若林さんは、エッセイ「表参道のセレブ犬とカバーニャ要塞の野良犬」の中で、サル山と資本主義の格差と分断から自由になる隠しコマンドは、"血の通った関係と没頭"であると綴った。

"血の通った関係"は、エッセイ「ナナメの夕暮れ」の結論『合う人に会う』にも通じており、若林さんの中で一貫して大切にしている価値観だ。

※『合う人に会う』についてはこちらをどうぞ「なぜオードリー若林さんに惹かれるのか

等身大

“没頭”については、”等身大”であることが通行証なのではないかと思っている。

カッコいいから、なりたい自分を目指すため、仕事に役立つから、といった不純な動機ではなく、"等身大"の自分がピュアに楽しめることだけが”没頭”に繋がるのだと思う。

若林さんの趣味の1つがバスケなのだが、深夜の公園で1人で練習しているらしい。3ポイントシュートを決めたい、という内なる声を聞いて始めたという。

人気MCとしては恐ろしく地味で夢もへったくれもない趣味なのだが、自分に嘘をつかず、”等身大”の自分として"没頭"できることを楽しんでいるところが若林さんらしい。

管楽器の演奏

さて、今回取り上げたいテーマは、若林さんの掲げる美しき”没頭”とは対象的な、カッコいいから始めた趣味の代表「管楽器の演奏」に関してだ。

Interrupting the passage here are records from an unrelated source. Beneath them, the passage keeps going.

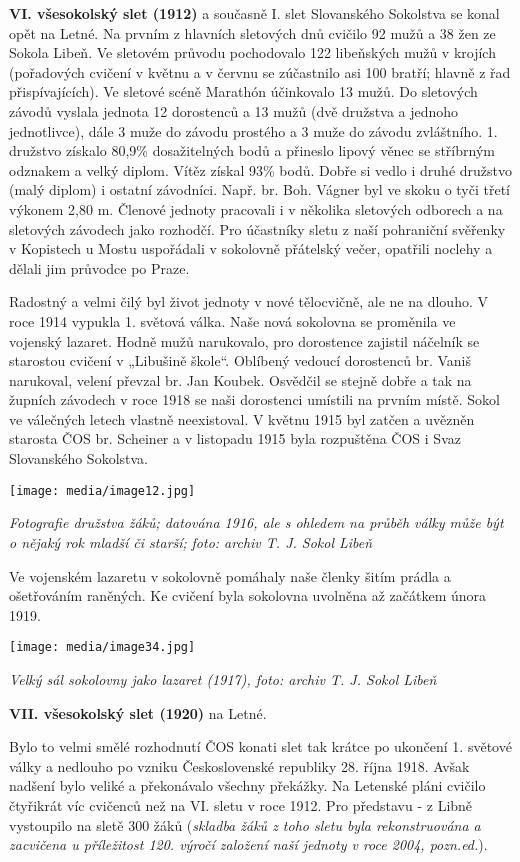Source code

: \textbf{VI. všesokolský slet (1912)} a současně I. slet Slovanského
Sokolstva se konal opět na Letné. Na prvním z hlavních sletových dnů
cvičilo 92 mužů a 38 žen ze Sokola Libeň. Ve sletovém průvodu
pochodovalo 122 libeňských mužů v krojích (pořadových cvičení v květnu a
v červnu se zúčastnilo asi 100 bratří; hlavně z řad přispívajících). Ve
sletové scéně Marathón účinkovalo 13 mužů. Do sletových závodů vyslala
jednota 12 dorostenců a 13 mužů (dvě družstva a jednoho jednotlivce),
dále 3 muže do závodu prostého a 3 muže do závodu zvláštního. 1.
družstvo získalo 80,9\% dosažitelných bodů a přineslo lipový věnec se
stříbrným odznakem a velký diplom. Vítěz získal 93\% bodů. Dobře si
vedlo i druhé družstvo (malý diplom) i ostatní závodníci. Např. br. Boh.
Vágner byl ve skoku o tyči třetí výkonem 2,80 m. Členové jednoty
pracovali i v několika sletových odborech a na sletových závodech jako
rozhodčí. Pro účastníky sletu z naší pohraniční svěřenky v Kopistech u
Mostu uspořádali v sokolovně přátelský večer, opatřili noclehy a dělali
jim průvodce po Praze.

Radostný a velmi čilý byl život jednoty v nové tělocvičně, ale ne na
dlouho. V roce 1914 vypukla 1. světová válka. Naše nová sokolovna se
proměnila ve vojenský lazaret. Hodně mužů narukovalo, pro dorostence
zajistil náčelník se starostou cvičení v „Libušině škole``. Oblíbený
vedoucí dorostenců br. Vaniš narukoval, velení převzal br. Jan Koubek.
Osvědčil se stejně dobře a tak na župních závodech v roce 1918 se naši
dorostenci umístili na prvním místě. Sokol ve válečných letech vlastně
neexistoval. V květnu 1915 byl zatčen a uvězněn starosta ČOS br.
Scheiner a v listopadu 1915 byla rozpuštěna ČOS i Svaz Slovanského
Sokolstva.

\texttt{[image: media/image12.jpg]}

\emph{Fotografie družstva žáků; datována 1916, ale s ohledem na průběh
války může být o nějaký rok mladší či starší;} \emph{foto: archiv T. J.
Sokol Libeň}

Ve vojenském lazaretu v sokolovně pomáhaly naše členky šitím prádla a
ošetřováním raněných. Ke cvičení byla sokolovna uvolněna až začátkem
února 1919.

\texttt{[image: media/image34.jpg]}

\emph{Velký sál sokolovny jako lazaret (1917), foto: archiv T. J. Sokol
Libeň}

\textbf{VII. všesokolský slet (1920)} na Letné.

Bylo to velmi smělé rozhodnutí ČOS konati slet tak krátce po ukončení 1.
světové války a nedlouho po vzniku Československé republiky 28. října
1918. Avšak nadšení bylo veliké a překonávalo všechny překážky. Na
Letenské pláni cvičilo čtyřikrát víc cvičenců než na VI. sletu v roce
1912. Pro představu - z Libně vystoupilo na sletě 300 žáků
(\emph{skladba žáků z toho sletu byla rekonstruována a zacvičena u
příležitost 120. výročí založení naší jednoty v roce 2004, pozn.ed.}).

シニア層も含め多くの人が色々な管楽器の演奏を楽しんでおり、僕自身も社会人になってから始めたサックスのビギナーを10年間やっている。

“等身大”からはほど遠く、「吹けたらカッコいいじゃん」という100%不純な動機で始めた。

今でもグループレッスンに通ってるのだが、この10年間で入れ替わり立ち代わり8人が辞めていった。

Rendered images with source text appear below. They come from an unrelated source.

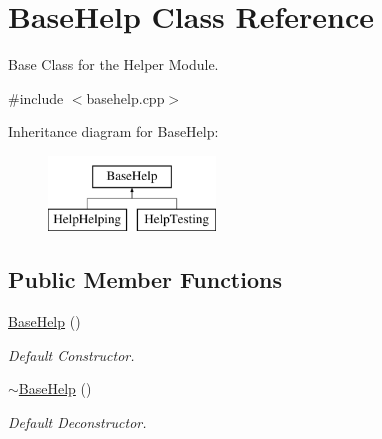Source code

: \hypertarget{classBaseHelp}{}\section{Base\+Help Class Reference}
\label{classBaseHelp}


Base Class for the Helper Module.  




{\ttfamily \#include $<$basehelp.\+cpp$>$}

Inheritance diagram for Base\+Help\+:\begin{figure}[H]
\begin{center}
\leavevmode
\includegraphics[height=2.000000cm]{classBaseHelp}
\end{center}
\end{figure}
\subsection*{Public Member Functions}
\begin{DoxyCompactItemize}
\item 
\mbox{\label{classBaseHelp_af1b532131afc0a5cea0ac99d218c58a2}} 
\mbox{\hyperlink{classBaseHelp_af1b532131afc0a5cea0ac99d218c58a2}{Base\+Help}} ()
\begin{DoxyCompactList}\small\item\em Default Constructor. \end{DoxyCompactList}\item 
\mbox{\label{classBaseHelp_a21cd268ab6b2cc103f3175f744fafdbc}} 
\mbox{\hyperlink{classBaseHelp_a21cd268ab6b2cc103f3175f744fafdbc}{$\sim$\+Base\+Help}} ()
\begin{DoxyCompactList}\small\item\em Default Deconstructor. \end{DoxyCompactList}\end{DoxyCompactItemize}
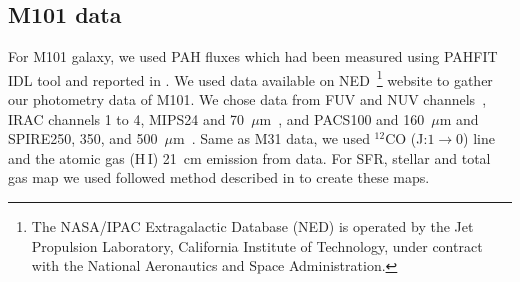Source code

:     \subsection{M101 data}
     For M101 galaxy, we used PAH fluxes which had been measured using {\tiny PAHFIT IDL} tool and reported in \cite{Gordon08}. 
     We used data available on NED~\footnote{The NASA/IPAC Extragalactic Database (NED) is operated by the Jet Propulsion Laboratory, California Institute of Technology, under contract with the National Aeronautics and Space Administration.} website to gather our photometry data of M101. 
     We chose data from \GALEX FUV and NUV channels~\citep{depaz07}, IRAC channels 1 to 4, MIPS24 and 70~$\mu$m~\cite{Dale09}, and  PACS100 and 160~$\mu$m and SPIRE250, 350, and 500~$\mu$m~\cite{Kennicutt11}.
     Same as M31 data, we used $^{12}$CO (J:$1\rightarrow0$) line~\citep{Helfer03} and the atomic gas (H\,{\sc I}) 21~cm emission from \cite{Walter08} data.
     For SFR, stellar and total gas map we used followed method described in \cite{Rahmani16} to create these maps.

仕事が忙しくて通えない、金銭的制約、子供が生まれた、人間関係の悪化(僕絡みではない)などなど、辞める理由は様々なのだが、その根本としてそもそも管楽器の演奏というのは継続が難しいことが課題だと考えている。

趣味の継続に必要な要素

趣味を継続するには6つの要素が必要だと思っている。
1.爽快感が得られる
2.1人で楽しめる(いつでもできる)
3.自分の成長が可視化できる
4.友人と楽しめる
5.年齢に寄らない
6.健康にいい

趣味の王様であるランニングを見てみると、その満点具合が伺える。しかもお金が掛からないという+αまで備えており、いやホントKing of Hobbyだ

1.〇 走った後は無条件に気持ちいい
2.〇 いつでもどこでも走ることはできる
3.〇 タイムで自分の成長がばっちり測れる
4.〇 友人と大会に出た後に飲むビールは格別
5.〇 年相応のペースで楽しめる
6.〇 もちろん健康に良い

ゴルフは時間的拘束といったデメリットもあり若い人は始めたがらないが、6つの要素において総合点が高く、おじさんたちが永遠とゴルフ談義に花を咲かせるのも納得できる。

管楽器演奏の総合点の低さ

さて、問題の管楽器の演奏だが、見ての通り総合点が極めて低い

1.△ 上手くいかず悶々として終わることが多い
2.△ カラオケなどの防音施設が必要
3.× 定量化できず、自分の成長が測りづらい
4.× 気軽に友人と楽しめるわけではない
5.〇 年齢関係なく楽しめる
6.△ 取り立てて健康に良いわけではない

色々と趣味を当てはめてもらえれば分かるのだが、管楽器の演奏ほど総合点が低い趣味もそうそうない。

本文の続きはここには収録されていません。